Juniper Publishers

Juniper publishers have been established with the aim of spreading quality scientific information to the research community throughout the universe. We, as Open Access publishers, strive to offer the best in class online science publications. Open Access process eliminates the barriers associated with the older publication models, thus matching up with the rapidity of the twenty-first century. Our main areas of interest lie in the fields of science, engineering and other related areas.

Wednesday, December 16, 2020

Introduction to Tape Authentication- A Study of Acoustic Characters - Juniper Publishers

Trends in Technical & Scientific Research - Juniper Publishers

Introduction

Two terms often confused within are speaker verification and speaker recognition. The basic difference between the two lies in identity of the speaker. In other words, speaker verification could also be explained as the search which 1:1 match of the speaker and the other as 1: N search for the same. A sound spectrogram is also considered as a “photograph of an individual’s voice”. Taking the noise encountered during recorded speech recognition into consideration, probable location of the individual during the time of speech could be known.

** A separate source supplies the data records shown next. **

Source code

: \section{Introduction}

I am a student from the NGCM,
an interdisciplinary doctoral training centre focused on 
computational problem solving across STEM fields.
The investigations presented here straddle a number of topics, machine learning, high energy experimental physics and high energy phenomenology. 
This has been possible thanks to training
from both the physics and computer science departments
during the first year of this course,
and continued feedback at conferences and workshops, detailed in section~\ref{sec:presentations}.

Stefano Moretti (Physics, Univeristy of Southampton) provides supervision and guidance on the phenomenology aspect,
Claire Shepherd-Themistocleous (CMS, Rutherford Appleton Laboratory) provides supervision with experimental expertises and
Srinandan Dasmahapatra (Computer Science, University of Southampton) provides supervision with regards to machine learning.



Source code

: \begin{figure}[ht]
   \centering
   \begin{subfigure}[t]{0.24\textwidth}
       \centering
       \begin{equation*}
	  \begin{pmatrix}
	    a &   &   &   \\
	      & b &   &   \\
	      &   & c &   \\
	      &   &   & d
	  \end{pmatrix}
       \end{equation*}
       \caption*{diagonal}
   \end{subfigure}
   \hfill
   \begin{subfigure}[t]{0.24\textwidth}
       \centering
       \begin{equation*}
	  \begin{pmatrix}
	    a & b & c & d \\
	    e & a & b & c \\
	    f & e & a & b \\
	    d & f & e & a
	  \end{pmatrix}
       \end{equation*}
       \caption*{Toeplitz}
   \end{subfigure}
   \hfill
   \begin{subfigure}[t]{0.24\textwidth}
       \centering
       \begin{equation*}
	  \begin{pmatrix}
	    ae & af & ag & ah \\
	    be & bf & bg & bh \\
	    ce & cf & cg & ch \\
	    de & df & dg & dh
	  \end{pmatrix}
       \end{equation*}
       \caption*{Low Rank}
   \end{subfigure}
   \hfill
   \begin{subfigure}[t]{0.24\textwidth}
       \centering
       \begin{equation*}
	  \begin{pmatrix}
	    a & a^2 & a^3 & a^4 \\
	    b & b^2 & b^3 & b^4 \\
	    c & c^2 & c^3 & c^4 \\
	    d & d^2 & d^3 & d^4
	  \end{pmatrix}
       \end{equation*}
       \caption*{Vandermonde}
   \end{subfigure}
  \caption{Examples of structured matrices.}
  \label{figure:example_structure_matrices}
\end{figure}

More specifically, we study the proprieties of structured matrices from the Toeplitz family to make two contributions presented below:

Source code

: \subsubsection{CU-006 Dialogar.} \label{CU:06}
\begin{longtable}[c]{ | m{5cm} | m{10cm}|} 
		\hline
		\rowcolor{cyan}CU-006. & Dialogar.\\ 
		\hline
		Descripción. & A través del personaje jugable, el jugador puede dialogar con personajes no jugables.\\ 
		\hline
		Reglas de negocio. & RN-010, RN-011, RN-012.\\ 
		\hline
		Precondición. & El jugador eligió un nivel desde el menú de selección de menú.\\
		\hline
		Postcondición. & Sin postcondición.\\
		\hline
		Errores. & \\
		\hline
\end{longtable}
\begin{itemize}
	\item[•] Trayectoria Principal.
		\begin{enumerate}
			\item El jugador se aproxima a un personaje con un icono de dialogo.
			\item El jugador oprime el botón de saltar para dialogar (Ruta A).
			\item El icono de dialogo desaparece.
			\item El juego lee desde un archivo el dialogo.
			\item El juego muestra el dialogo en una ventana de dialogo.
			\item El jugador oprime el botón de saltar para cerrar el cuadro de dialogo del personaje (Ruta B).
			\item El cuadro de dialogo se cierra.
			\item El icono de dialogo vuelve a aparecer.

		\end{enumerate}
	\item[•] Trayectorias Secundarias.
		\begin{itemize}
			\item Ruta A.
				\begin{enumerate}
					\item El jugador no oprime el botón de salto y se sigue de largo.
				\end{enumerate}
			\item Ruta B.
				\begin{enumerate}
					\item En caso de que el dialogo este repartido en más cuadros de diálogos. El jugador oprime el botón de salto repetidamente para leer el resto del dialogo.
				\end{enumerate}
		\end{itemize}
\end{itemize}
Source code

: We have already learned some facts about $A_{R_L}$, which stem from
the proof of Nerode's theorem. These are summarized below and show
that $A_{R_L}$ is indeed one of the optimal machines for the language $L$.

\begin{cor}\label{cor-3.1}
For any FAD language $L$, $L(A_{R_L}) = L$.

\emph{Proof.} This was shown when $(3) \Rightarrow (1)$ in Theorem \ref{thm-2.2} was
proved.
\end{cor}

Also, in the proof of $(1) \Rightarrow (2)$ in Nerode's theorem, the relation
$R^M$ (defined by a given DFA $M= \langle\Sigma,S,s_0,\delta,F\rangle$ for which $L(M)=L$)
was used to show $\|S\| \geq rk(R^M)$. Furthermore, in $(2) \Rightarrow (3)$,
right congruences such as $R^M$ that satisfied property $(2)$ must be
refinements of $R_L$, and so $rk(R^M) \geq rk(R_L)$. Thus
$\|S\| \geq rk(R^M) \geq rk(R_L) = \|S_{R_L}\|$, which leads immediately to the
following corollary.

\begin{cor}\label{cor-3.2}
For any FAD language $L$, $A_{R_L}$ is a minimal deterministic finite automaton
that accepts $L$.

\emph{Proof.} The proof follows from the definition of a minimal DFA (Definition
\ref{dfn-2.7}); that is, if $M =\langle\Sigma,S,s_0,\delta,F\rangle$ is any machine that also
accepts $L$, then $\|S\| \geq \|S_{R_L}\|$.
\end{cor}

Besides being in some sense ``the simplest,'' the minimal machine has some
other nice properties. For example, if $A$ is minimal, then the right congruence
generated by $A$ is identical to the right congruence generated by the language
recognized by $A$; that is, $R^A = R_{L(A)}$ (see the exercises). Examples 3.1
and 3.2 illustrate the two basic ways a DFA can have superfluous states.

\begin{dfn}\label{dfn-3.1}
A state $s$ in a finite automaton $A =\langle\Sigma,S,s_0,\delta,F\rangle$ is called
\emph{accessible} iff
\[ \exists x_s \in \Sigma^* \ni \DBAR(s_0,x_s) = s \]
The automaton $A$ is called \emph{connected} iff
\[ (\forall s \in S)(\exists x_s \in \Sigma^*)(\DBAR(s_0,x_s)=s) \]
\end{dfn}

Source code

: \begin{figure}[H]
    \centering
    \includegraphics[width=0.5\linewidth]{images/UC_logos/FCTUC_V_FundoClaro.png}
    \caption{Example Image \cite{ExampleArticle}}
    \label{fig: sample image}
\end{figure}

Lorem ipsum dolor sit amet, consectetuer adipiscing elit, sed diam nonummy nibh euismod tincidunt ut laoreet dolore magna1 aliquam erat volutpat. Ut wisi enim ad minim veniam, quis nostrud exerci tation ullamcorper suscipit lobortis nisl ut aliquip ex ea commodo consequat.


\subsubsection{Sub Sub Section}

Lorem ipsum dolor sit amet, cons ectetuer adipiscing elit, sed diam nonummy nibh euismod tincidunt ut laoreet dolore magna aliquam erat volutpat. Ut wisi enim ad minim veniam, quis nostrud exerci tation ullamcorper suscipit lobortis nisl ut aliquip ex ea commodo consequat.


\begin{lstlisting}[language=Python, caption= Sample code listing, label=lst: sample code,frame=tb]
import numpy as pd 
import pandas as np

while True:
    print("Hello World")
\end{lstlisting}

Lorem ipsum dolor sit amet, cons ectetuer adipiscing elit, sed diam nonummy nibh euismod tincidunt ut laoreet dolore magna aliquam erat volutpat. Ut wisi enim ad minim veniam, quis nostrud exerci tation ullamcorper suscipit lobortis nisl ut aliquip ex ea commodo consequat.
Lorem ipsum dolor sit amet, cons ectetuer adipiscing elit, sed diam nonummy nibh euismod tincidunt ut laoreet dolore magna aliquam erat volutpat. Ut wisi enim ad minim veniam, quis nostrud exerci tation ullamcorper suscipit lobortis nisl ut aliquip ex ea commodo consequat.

Auditory analysis in general could be explained as the examination of various constituents of the voice which is received by an ear. The various governing factors for the same includes, sound quality, the order in which an individual breathes, amplitude, the style of speaking, the irregularities in speech, psychological conditions, etc., including all the acoustic characteristics of the individual.

Auditory Analysis

Each of ours voice is unique and the features that makes it unique are known as the voice prints. Voice prints are significant importance, specifically talking about forensic phonetics. The movement of the air particles occurs at a specific frequency and amplitude with respect to an individual [1].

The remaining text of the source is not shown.